You can configure multiple execution profiles to suit the shape of your compute environment. For example, if you have a compute environment with heterogeneous infrastructure (e.g., two types of GPU hardware such as A100 and H200), you can define a list of execution profiles as follows:
jobs:
executors:
# Allow any CPU-bound job to run anywhere
- provider: cpu
profile: default
backend: kubernetes_job
config: {...}
# Run on A100 hardware
- provider: gpu
profile: a100-pool
backend: kubernetes_job
config:
# use the appropriate pod scheduling for a100-pool
node_selector:
node-pool-name: a100-pool
# Run on H200 hardware
- provider: gpu
profile: h200-pool
backend: kubernetes_job
config:
# use the appropriate pod scheduling for h200-pool
node_selector:
node-pool-name: h200-pool
For full configuration details, see the platform configuration reference.
Default Execution Profiles#
The NeMo Platform defines a default execution profile for each execution backend depending on the platform’s control plane. The default execution profile is used when no specific execution profile is specified for a job.
Default CPU Execution Profile (
cpu): The default execution profile for CPU based jobs.Default GPU Execution Profile (
gpu): The default execution profile for GPU based jobs.
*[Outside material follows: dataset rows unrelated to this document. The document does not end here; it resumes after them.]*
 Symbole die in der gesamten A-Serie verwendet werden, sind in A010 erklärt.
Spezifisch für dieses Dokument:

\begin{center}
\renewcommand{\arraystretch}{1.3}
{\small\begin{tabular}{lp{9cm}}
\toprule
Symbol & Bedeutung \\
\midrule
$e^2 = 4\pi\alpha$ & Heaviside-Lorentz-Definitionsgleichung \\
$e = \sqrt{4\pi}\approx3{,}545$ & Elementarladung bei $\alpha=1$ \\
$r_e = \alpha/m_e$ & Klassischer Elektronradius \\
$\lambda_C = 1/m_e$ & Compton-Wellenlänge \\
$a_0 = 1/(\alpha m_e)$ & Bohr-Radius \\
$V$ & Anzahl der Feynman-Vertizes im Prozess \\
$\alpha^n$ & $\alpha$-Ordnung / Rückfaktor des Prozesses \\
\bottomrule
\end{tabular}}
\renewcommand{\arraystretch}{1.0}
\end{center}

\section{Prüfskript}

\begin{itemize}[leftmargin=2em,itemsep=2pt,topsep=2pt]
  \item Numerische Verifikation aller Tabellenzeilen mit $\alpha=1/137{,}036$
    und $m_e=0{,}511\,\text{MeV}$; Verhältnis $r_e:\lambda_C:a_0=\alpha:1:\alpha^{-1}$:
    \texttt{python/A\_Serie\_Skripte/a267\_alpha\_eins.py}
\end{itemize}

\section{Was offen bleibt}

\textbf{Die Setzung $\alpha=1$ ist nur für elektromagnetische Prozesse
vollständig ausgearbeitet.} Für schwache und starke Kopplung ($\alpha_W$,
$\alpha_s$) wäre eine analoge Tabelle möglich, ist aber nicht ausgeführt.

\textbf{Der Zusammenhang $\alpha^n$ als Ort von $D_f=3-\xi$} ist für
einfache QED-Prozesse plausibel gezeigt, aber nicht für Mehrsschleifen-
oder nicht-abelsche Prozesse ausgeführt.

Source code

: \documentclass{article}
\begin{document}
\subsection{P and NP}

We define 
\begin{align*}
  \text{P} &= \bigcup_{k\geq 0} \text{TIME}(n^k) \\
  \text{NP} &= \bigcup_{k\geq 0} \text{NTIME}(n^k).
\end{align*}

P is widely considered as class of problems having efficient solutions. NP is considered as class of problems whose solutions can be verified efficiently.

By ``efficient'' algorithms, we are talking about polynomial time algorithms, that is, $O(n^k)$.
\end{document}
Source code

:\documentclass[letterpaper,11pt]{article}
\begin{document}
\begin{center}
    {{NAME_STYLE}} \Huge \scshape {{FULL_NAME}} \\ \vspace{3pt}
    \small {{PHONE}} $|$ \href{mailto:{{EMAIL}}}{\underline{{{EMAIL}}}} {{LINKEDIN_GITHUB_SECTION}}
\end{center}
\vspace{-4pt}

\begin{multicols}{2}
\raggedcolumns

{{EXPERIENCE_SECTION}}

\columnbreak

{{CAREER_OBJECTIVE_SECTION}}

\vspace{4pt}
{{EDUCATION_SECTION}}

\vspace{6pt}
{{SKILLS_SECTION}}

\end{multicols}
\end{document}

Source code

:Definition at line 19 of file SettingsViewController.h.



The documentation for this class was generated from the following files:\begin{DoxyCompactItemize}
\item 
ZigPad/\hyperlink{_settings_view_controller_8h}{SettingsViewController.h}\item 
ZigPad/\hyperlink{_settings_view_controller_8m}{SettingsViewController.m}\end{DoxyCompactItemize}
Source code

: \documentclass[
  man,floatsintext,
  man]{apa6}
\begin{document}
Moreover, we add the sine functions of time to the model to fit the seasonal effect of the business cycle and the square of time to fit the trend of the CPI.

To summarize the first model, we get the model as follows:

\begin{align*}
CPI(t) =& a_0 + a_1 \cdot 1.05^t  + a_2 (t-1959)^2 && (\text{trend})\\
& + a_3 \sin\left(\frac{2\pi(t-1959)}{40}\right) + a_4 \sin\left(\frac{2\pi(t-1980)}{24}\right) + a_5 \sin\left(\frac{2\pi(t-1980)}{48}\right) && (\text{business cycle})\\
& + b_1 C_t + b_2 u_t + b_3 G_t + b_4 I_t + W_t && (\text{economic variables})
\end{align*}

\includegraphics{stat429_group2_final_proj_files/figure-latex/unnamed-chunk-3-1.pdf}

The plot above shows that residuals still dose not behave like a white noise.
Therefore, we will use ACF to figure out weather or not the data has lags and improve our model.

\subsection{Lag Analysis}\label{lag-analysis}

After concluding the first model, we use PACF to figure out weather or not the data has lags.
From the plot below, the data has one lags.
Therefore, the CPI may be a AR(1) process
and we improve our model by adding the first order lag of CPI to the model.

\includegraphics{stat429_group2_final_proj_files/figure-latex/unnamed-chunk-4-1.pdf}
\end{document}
You may configure the default execution profiles by updating the executor_defaults section of the jobs section of the platform configuration. The structure of the executor_defaults matches the configuration of the execution backend configuration.
jobs:
executor_defaults:
# Override the default Docker execution profile configuration
docker:
storage:
volume_name: nemo-jobs-storage
# Override the default Kubernetes execution profile configuration
kubernetes_job:
tolerations:
- key: nvidia.com/gpu
operator: Exists
effect: NoSchedule
node_selector:
kubernetes.io/arch: amd64
# Override the default Volcano execution profile configuration
volcano_job:
storage:
pvc_name: nemo-jobs-storage
tolerations:
- key: nvidia.com/gpu
operator: Exists
effect: NoSchedule
node_selector:
kubernetes.io/arch: amd64
Execution Backends#
Execution backends are the containerized job execution systems that NeMo Platform jobs are scheduled to run on. Each execution backend is responsible for launching and managing the job containers, and the Jobs service communicates with the execution backend to schedule and manage jobs.
NeMo Platform currently supports the following execution backends:
Docker (
docker)Kubernetes Jobs (
kubernetes_job)Volcano Jobs (
volcano_job)
Docker#
The NeMo Platform supports Docker as an execution backend for CPU and GPU based jobs. When the shared GPU pool is configured (see below), Docker will use only the configured GPU devices and will not over-schedule jobs if there are not currently enough GPUs available.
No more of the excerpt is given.